The United States used to lead in both areas. In the 1960s, the federal government invested more in research than all other governments and foreign businesses combined. No wonder the United States dominated the world in technological innovation. The United States also led in tax incentives for innovation, with President Reagan signing into law the world’s first R&D tax credit in 1981. As late as the Clinton Administration, the United States led the world in R&D tax generosity.
But decades of tight purse strings in Washington, coupled with ideological predilections of both sides of the aisle to have government use tax revenues for other purposes, especially tax cuts and entitlement spending, has meant that the federal government is now a laggard in supporting public and private R&D.
According to a recent study the United States ranked 19th in R&D tax generosity, behind nations such as China, India and Japan. When it comes to government support for R&D as a share of GDP, the United States ranks 9th among OECD nations.
It is wishful thinking to believe that this lack of support doesn’t matter when it comes to U.S. innovation-based competitiveness. To be sure, the United States possesses other strengths, such as robust venture capital markets, but to win in today’s fierce global competition, nations need to ensure that all parts of their innovation policy, including financial support, are world-class.
So how much more would the federal government have to invest, both in direct funding and tax expenditures to be once again be the world leader?
For research funding, the top four nations (South Korea, Austria, Norway and German) invest an average of 0.89% of GDP in research. The U.S. federal government invests just 0.63%. For the United States to invest 0.89% in research, Congress would have to appropriate $50 billion more annually. To exceed the top country, South Korea, it would need $64 billion more.
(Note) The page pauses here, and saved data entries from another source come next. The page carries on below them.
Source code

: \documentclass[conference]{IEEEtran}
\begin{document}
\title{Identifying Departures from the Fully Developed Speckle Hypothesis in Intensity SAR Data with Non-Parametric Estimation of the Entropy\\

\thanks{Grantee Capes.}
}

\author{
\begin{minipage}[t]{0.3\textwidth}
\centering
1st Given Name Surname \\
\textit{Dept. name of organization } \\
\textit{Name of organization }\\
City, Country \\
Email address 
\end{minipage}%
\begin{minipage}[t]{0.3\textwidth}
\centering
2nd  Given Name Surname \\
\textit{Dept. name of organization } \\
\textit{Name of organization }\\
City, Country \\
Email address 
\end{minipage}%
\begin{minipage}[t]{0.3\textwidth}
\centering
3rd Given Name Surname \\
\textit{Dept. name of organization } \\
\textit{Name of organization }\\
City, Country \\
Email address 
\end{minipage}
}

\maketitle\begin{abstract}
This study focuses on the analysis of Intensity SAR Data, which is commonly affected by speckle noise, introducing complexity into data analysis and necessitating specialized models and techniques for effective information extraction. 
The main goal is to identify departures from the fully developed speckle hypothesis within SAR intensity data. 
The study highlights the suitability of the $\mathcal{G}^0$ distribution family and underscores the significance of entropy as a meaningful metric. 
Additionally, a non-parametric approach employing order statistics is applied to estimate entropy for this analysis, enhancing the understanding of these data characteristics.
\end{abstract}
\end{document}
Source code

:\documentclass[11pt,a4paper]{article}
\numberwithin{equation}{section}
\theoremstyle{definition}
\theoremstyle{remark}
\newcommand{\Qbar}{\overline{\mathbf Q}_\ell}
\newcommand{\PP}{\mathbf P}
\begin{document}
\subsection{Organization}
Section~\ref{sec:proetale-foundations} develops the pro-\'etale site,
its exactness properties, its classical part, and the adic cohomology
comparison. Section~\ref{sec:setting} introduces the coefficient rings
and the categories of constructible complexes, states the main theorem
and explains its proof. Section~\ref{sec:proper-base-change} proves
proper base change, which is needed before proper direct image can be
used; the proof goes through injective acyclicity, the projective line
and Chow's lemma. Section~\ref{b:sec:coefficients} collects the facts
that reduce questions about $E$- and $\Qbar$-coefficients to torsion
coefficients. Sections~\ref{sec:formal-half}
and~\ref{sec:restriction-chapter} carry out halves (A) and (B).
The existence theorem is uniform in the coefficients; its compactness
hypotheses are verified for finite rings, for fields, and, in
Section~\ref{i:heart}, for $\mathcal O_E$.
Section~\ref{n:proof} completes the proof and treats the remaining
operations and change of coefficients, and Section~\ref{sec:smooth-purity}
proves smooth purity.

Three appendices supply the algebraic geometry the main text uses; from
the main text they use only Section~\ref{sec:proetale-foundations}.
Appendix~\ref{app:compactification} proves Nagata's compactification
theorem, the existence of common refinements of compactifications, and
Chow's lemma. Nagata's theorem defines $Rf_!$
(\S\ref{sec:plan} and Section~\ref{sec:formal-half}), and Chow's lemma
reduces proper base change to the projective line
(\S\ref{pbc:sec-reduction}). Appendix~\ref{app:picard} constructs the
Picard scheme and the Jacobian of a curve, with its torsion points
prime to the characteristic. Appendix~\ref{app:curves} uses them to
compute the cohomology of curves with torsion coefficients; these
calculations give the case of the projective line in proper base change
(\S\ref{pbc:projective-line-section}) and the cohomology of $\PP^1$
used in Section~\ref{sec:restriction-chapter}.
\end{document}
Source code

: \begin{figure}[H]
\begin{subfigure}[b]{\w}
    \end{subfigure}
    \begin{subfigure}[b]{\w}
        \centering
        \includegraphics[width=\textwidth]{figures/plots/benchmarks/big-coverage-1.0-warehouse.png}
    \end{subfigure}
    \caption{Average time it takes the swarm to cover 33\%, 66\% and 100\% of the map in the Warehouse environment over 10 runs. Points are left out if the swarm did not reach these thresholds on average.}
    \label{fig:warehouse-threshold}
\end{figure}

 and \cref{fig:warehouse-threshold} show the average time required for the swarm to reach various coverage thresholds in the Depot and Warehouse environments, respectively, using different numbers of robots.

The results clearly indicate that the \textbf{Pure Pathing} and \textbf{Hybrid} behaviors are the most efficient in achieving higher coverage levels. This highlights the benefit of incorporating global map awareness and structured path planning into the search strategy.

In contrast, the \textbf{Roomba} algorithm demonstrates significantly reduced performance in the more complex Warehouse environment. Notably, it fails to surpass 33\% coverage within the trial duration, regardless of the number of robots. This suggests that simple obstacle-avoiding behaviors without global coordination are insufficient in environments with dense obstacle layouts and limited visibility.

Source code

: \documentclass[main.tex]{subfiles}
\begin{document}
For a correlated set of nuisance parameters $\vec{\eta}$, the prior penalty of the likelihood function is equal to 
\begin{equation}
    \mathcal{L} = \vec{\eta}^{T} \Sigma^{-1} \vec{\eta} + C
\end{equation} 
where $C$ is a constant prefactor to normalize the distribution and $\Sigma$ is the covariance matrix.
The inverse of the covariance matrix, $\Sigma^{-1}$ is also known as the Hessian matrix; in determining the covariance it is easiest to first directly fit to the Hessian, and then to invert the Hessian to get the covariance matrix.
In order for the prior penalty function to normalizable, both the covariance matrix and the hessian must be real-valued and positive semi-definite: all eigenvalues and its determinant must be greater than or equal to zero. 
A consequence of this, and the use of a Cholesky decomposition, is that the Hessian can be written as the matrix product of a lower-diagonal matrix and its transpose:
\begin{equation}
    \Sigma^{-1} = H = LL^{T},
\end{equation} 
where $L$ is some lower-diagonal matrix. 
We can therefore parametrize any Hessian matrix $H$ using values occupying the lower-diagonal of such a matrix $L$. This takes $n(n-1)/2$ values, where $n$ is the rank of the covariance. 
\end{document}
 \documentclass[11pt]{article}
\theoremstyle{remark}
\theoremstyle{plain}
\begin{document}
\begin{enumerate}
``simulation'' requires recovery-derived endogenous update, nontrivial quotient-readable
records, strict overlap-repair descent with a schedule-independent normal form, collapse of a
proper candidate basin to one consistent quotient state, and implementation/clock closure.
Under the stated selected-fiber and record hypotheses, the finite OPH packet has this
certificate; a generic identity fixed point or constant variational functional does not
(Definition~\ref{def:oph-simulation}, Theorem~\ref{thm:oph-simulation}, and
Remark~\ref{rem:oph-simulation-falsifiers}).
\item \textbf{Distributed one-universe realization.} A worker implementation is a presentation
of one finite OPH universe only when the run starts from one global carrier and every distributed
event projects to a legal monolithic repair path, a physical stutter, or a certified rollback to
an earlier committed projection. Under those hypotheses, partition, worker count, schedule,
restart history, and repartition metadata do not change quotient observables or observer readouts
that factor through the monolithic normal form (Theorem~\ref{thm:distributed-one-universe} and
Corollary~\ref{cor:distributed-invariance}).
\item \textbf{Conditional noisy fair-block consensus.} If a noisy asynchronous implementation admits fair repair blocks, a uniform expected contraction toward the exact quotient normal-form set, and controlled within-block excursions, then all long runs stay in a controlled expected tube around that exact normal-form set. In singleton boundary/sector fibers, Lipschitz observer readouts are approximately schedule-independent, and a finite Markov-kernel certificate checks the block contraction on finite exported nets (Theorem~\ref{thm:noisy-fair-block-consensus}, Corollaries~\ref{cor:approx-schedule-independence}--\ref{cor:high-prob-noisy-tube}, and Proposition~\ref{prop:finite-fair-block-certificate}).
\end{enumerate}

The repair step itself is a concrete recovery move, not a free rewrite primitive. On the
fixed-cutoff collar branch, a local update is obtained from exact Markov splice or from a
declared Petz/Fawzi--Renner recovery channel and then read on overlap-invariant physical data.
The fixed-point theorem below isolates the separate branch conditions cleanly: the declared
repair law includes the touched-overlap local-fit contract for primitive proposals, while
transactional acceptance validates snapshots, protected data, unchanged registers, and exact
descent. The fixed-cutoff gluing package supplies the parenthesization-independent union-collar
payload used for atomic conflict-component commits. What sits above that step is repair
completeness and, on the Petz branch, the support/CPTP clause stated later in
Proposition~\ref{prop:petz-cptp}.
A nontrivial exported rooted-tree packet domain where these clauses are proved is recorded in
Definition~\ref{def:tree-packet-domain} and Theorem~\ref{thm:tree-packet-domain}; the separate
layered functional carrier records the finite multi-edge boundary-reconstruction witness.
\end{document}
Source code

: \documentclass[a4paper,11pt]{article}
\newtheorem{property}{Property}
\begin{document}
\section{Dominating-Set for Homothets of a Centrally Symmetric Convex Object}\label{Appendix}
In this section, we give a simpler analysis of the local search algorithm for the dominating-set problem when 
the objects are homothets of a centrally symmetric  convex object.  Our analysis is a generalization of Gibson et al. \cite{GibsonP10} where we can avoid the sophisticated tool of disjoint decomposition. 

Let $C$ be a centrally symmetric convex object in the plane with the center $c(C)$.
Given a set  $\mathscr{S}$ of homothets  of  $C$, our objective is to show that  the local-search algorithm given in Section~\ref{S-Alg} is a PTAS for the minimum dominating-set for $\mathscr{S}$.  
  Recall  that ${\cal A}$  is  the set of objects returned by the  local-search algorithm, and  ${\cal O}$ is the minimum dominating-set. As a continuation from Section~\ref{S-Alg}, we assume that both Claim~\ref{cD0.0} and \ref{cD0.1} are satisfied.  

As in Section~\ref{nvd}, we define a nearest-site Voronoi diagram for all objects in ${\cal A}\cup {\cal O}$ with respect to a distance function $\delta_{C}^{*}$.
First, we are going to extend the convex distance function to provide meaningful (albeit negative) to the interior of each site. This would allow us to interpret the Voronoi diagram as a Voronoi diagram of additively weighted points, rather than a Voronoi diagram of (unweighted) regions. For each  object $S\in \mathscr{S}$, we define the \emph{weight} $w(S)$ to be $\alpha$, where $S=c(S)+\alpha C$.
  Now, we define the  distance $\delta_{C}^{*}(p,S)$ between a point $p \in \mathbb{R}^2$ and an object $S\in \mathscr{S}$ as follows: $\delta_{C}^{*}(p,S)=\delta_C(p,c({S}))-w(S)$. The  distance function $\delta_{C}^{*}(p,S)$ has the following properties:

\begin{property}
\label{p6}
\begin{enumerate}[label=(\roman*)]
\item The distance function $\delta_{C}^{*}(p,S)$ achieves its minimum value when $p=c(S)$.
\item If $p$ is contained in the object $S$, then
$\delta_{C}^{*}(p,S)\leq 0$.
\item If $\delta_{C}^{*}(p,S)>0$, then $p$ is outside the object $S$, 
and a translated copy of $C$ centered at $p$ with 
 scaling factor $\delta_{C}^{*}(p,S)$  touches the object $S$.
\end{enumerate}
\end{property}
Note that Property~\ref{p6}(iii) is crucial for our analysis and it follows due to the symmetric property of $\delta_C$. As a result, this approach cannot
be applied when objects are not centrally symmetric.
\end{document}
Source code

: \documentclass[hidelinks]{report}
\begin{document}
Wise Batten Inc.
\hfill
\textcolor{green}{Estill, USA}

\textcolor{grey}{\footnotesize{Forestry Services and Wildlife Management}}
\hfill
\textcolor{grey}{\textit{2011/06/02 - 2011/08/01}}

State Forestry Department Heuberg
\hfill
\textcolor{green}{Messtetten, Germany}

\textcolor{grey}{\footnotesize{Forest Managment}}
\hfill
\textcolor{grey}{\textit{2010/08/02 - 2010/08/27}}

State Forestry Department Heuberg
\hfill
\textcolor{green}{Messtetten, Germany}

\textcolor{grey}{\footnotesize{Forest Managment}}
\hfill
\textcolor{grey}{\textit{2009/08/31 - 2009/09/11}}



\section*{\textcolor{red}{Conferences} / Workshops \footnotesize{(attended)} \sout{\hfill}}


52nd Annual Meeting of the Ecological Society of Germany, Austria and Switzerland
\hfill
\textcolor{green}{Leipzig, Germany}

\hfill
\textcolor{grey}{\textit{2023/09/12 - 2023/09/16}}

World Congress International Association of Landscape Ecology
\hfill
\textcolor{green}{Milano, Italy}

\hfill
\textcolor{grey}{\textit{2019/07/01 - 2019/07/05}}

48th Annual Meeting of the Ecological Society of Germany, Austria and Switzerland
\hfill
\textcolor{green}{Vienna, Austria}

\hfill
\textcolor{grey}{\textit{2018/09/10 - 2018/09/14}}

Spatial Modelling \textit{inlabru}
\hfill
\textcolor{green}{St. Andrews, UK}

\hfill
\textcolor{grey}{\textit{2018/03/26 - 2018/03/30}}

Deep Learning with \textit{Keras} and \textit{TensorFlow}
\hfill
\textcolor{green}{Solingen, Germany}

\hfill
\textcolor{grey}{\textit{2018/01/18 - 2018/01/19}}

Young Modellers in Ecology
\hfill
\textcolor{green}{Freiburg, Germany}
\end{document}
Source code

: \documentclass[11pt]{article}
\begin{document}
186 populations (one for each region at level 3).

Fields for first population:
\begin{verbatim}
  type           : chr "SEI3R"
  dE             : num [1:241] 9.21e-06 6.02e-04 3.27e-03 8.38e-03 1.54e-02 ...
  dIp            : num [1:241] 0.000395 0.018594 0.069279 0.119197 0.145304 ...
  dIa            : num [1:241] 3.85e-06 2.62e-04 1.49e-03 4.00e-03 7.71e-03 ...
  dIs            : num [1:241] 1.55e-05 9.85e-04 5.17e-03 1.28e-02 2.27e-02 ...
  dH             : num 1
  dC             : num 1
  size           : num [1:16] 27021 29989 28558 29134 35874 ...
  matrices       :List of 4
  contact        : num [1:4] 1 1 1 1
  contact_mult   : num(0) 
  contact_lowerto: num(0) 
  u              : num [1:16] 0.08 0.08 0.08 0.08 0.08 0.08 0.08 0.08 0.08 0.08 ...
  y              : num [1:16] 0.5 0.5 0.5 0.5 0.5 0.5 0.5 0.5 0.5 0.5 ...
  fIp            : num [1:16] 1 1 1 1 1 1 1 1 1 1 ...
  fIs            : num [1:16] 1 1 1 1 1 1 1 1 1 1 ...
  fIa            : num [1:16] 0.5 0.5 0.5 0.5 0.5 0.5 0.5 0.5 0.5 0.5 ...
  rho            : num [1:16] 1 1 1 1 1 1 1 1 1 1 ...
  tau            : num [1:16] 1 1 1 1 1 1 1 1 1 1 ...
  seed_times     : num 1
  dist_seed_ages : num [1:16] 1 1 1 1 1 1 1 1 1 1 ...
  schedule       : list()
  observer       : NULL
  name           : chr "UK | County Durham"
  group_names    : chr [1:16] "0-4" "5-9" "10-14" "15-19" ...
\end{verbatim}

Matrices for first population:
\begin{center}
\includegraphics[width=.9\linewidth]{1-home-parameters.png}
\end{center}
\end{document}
For R&D tax incentives (R&D credits and “patent boxes”), the top four nations (France, Portugal, Spain and Turkey) have an average subsidy rate of 37.5% (in other words, the government provides a tax credit for 37.5% of business R&D expenditures). The U.S. rate is just 12%. The cost in terms of tax expenditures for business R&D is $9.9 billion, so for the United States to provide a subsidy rate of 37.5% would require an estimated $30.1 billion additional tax subsidy. To exceed the generosity of France’s credit (the most generous), it would need $37.1 billion more.
So, for the United States to invest as much as the top four countries for R&D both directly and indirectly, it would need to invest an additional $81 billion annually. If it wanted to be the most generous on both R&D spending and tax incentives, it would need to spend $101 billion more per year.
This may seem like a lot. But this is investment, and as such it generates economic growth, which in turn generates tax revenues. The Information Technology and Innovation Foundation (ITIF) has estimated that at least 40% of R&D spending is recovered in increased tax revenues from growth and even more if the expenditures are focused on areas of R&D with big productivity impacts, like artificial intelligence and robotics. And expanding the R&D tax credit would pay for itself after 15 years in higher federal tax revenues.
President Trump has rightly called for “making America great again.” That won’t happen unless businesses and the government invest much more in R&D. Both Congress and the Trump administration have an opportunity to once again ensure that America leads in the world in R&D support.
Robert D. Atkinson is president of the Information Technology and Innovation Foundation (ITIF), the world’s top-ranked think tank for science and technology policy.